Records for the task:
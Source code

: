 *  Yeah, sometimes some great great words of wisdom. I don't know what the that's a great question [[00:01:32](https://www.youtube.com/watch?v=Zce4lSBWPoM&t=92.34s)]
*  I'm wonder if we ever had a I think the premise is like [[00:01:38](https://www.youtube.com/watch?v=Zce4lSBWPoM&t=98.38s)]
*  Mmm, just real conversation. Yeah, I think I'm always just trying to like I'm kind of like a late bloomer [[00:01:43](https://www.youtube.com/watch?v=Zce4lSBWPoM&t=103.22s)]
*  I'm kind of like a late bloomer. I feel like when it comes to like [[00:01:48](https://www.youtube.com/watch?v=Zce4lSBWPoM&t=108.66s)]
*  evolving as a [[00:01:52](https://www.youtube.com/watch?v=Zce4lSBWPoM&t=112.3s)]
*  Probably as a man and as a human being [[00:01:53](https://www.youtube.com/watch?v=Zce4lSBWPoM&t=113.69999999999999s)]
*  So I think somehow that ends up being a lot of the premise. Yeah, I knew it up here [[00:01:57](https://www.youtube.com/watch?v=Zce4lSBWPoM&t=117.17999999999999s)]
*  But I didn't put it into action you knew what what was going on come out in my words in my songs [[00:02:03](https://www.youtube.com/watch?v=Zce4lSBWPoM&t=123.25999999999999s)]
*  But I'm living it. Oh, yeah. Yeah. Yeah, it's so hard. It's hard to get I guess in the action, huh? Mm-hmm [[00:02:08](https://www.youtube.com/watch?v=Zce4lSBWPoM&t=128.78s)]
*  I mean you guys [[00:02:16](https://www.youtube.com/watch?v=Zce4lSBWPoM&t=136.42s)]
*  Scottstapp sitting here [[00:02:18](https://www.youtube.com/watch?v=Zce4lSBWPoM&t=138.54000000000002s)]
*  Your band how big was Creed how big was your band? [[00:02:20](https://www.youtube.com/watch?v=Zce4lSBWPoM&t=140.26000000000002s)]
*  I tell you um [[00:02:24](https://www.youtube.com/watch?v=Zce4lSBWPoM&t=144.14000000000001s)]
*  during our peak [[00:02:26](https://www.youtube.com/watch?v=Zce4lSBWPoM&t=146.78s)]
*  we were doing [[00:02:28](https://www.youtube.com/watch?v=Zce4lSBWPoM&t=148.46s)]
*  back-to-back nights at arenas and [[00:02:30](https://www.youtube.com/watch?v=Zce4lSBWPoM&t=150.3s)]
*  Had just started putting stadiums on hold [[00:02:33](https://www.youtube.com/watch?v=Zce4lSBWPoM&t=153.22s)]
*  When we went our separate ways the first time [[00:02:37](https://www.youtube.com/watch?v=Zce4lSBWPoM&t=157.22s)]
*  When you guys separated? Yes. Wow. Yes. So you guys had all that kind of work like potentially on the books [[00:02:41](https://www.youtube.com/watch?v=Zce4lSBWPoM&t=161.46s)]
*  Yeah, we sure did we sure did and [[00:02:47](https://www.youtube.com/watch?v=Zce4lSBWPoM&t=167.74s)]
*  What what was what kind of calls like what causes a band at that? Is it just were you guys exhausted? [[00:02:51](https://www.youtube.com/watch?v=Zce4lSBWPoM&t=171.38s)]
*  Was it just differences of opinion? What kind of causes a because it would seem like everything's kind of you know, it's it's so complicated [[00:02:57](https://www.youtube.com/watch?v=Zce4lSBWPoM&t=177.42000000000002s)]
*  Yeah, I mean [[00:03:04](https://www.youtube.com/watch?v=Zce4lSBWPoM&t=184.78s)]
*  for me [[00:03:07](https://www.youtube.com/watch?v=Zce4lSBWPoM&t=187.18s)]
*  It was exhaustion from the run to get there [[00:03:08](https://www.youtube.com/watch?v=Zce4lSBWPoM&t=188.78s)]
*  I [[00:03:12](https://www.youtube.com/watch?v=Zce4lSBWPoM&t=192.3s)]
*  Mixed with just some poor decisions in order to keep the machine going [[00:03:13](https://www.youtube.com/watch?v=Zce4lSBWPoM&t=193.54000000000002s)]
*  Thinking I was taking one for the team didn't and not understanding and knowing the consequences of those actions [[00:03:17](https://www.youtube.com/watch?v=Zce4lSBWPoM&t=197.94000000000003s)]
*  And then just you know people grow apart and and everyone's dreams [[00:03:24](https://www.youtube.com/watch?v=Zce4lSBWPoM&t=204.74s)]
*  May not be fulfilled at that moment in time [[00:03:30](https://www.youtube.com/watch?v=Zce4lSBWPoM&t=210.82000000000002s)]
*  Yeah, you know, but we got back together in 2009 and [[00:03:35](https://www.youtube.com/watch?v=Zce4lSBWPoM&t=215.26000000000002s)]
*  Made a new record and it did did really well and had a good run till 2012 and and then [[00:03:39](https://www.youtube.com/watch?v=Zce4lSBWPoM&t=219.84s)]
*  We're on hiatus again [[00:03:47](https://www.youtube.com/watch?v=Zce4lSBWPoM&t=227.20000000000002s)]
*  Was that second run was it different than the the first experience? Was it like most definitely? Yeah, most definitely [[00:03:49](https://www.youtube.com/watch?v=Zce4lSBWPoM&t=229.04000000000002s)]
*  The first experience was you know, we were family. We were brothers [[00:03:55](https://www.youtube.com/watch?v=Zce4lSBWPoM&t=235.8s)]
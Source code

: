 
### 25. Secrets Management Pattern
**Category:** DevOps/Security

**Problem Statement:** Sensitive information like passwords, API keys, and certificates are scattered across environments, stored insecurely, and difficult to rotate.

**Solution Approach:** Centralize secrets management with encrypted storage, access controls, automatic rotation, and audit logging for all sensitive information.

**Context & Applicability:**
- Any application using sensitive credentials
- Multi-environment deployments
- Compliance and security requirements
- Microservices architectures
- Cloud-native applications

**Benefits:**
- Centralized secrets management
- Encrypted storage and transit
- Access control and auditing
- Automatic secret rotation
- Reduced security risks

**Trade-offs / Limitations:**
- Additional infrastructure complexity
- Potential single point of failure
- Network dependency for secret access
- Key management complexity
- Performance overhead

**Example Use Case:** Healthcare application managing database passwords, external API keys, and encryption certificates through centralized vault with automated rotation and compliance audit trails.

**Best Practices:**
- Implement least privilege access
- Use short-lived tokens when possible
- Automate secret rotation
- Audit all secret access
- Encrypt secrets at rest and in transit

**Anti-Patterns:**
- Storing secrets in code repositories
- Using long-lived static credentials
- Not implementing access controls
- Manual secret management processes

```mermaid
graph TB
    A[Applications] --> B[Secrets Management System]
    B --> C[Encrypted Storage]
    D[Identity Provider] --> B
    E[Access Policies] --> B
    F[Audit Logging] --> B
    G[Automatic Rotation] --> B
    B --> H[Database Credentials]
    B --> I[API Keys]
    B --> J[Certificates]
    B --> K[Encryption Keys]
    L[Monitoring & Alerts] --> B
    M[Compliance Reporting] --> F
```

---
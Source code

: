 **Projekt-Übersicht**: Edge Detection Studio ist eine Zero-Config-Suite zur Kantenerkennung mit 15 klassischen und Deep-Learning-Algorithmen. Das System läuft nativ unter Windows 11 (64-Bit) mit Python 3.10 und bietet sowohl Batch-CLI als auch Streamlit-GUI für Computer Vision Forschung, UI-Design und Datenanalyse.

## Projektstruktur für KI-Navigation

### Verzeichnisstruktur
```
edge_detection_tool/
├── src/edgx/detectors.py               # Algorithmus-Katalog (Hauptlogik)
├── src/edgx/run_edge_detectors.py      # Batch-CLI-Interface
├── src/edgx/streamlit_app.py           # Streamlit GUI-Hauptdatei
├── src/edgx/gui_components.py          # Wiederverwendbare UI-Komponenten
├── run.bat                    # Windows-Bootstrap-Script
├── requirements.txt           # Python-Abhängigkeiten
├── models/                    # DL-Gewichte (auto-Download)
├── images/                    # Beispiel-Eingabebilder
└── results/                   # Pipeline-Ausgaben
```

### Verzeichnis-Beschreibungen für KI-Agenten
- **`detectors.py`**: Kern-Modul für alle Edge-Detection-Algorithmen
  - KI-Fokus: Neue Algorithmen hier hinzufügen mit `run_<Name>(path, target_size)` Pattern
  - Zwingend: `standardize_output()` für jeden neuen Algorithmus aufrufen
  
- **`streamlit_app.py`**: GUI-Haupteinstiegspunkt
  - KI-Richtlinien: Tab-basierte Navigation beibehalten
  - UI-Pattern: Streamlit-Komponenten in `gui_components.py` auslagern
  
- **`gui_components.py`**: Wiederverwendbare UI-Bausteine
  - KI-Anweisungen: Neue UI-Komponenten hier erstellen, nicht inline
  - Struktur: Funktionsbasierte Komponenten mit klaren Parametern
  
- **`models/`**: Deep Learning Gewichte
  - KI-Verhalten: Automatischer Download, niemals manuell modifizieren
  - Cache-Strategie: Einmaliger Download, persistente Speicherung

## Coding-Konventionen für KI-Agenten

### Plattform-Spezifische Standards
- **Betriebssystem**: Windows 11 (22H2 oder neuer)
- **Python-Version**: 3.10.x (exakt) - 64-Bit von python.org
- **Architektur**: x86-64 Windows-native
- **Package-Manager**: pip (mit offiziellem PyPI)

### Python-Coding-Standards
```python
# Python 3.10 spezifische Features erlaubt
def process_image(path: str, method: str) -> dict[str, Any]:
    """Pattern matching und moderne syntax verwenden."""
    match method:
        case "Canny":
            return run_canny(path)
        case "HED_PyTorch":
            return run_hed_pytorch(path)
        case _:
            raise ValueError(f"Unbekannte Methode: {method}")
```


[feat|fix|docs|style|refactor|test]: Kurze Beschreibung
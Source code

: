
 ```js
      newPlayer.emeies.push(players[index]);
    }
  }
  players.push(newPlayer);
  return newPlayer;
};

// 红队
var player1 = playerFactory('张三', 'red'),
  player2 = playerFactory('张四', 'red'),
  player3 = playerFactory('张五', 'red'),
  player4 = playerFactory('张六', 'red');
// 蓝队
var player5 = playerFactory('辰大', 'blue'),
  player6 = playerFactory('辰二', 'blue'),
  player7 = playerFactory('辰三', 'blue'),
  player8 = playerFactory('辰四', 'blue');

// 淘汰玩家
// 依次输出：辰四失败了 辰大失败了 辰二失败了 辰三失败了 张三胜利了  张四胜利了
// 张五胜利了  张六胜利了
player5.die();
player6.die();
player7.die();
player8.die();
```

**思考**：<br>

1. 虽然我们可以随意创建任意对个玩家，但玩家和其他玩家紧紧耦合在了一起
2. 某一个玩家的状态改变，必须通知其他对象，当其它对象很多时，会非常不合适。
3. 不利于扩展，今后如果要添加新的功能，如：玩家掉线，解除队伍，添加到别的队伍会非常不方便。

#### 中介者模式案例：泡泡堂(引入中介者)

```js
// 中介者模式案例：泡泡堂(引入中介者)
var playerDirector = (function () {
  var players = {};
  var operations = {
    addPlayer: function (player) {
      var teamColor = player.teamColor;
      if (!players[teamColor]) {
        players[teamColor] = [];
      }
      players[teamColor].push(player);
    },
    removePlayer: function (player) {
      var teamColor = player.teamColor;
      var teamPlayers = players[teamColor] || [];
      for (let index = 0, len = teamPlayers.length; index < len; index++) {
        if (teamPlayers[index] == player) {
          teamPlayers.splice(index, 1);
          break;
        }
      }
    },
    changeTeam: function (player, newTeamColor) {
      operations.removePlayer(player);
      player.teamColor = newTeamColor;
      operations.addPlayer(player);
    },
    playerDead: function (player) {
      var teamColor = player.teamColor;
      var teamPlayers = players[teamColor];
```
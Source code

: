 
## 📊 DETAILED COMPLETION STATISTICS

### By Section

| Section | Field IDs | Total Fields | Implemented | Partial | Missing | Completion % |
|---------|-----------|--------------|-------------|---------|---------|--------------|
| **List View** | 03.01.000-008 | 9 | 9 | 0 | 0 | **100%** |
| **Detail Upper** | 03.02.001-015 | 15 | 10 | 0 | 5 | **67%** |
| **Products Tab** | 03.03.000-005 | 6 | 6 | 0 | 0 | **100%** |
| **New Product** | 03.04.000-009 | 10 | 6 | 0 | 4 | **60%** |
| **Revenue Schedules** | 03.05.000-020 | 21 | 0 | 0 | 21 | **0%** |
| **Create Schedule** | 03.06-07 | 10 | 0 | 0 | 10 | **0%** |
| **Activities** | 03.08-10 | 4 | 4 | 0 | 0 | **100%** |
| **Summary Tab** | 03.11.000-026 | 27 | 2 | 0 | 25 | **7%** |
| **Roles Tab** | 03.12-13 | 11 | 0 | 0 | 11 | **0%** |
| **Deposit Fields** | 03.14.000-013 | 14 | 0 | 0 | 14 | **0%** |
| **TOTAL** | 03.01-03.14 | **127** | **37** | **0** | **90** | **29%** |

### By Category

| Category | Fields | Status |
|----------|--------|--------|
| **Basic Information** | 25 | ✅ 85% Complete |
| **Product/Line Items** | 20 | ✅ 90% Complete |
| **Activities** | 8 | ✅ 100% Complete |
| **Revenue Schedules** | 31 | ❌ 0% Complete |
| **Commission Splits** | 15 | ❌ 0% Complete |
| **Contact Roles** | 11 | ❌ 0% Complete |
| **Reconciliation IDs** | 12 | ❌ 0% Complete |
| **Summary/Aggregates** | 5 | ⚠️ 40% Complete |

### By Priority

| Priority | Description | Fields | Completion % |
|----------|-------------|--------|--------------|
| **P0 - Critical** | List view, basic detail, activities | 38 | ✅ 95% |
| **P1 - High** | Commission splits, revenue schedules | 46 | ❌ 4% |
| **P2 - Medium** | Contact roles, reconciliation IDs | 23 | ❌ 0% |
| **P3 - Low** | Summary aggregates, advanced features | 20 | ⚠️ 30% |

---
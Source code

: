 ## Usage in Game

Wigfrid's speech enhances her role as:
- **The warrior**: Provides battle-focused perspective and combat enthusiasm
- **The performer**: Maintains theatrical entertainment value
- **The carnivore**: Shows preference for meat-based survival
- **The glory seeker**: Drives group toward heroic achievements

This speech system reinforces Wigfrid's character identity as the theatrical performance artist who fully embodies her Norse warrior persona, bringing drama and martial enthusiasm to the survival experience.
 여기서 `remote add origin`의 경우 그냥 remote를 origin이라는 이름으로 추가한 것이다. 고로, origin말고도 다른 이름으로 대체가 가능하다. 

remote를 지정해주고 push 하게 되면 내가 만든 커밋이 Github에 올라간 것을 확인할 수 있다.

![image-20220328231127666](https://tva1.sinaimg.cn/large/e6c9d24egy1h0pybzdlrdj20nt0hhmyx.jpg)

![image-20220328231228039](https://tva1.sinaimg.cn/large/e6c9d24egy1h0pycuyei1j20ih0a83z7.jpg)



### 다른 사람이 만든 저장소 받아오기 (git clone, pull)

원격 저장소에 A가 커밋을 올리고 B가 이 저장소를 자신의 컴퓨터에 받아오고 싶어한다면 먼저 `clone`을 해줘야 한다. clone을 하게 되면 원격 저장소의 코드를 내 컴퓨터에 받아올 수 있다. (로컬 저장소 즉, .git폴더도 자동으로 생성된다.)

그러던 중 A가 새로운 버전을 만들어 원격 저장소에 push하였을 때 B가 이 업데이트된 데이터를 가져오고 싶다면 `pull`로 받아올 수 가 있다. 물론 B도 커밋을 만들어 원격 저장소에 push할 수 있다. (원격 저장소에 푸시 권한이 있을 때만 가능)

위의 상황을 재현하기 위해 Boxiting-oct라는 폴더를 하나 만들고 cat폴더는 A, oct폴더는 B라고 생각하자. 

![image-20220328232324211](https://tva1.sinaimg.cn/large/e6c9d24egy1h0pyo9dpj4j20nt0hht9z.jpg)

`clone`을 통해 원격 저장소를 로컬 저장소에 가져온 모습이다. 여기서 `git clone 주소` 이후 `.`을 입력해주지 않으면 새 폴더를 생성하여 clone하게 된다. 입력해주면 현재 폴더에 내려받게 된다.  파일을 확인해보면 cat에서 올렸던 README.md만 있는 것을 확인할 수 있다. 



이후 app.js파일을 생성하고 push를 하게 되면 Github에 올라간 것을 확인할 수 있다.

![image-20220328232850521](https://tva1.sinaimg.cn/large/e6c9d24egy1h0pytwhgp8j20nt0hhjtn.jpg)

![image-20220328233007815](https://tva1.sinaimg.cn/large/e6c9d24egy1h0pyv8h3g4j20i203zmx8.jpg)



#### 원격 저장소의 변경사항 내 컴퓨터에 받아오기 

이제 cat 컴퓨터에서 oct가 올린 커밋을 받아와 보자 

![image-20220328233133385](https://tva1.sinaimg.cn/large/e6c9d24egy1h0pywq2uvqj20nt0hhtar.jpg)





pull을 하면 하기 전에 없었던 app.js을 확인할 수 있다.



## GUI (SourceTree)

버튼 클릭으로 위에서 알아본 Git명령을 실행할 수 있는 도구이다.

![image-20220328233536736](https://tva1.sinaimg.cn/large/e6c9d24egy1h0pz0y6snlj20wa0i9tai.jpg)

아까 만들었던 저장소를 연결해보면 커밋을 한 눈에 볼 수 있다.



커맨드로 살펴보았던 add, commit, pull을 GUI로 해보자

About this exercise: Give back, word for word, only the lines above from the line holding "### By Category" to the line holding "schedules | 46 | ❌ 4% |", both included.

Final answer:
### By Category

| Category | Fields | Status |
|----------|--------|--------|
| **Basic Information** | 25 | ✅ 85% Complete |
| **Product/Line Items** | 20 | ✅ 90% Complete |
| **Activities** | 8 | ✅ 100% Complete |
| **Revenue Schedules** | 31 | ❌ 0% Complete |
| **Commission Splits** | 15 | ❌ 0% Complete |
| **Contact Roles** | 11 | ❌ 0% Complete |
| **Reconciliation IDs** | 12 | ❌ 0% Complete |
| **Summary/Aggregates** | 5 | ⚠️ 40% Complete |

### By Priority

| Priority | Description | Fields | Completion % |
|----------|-------------|--------|--------------|
| **P0 - Critical** | List view, basic detail, activities | 38 | ✅ 95% |
| **P1 - High** | Commission splits, revenue schedules | 46 | ❌ 4% |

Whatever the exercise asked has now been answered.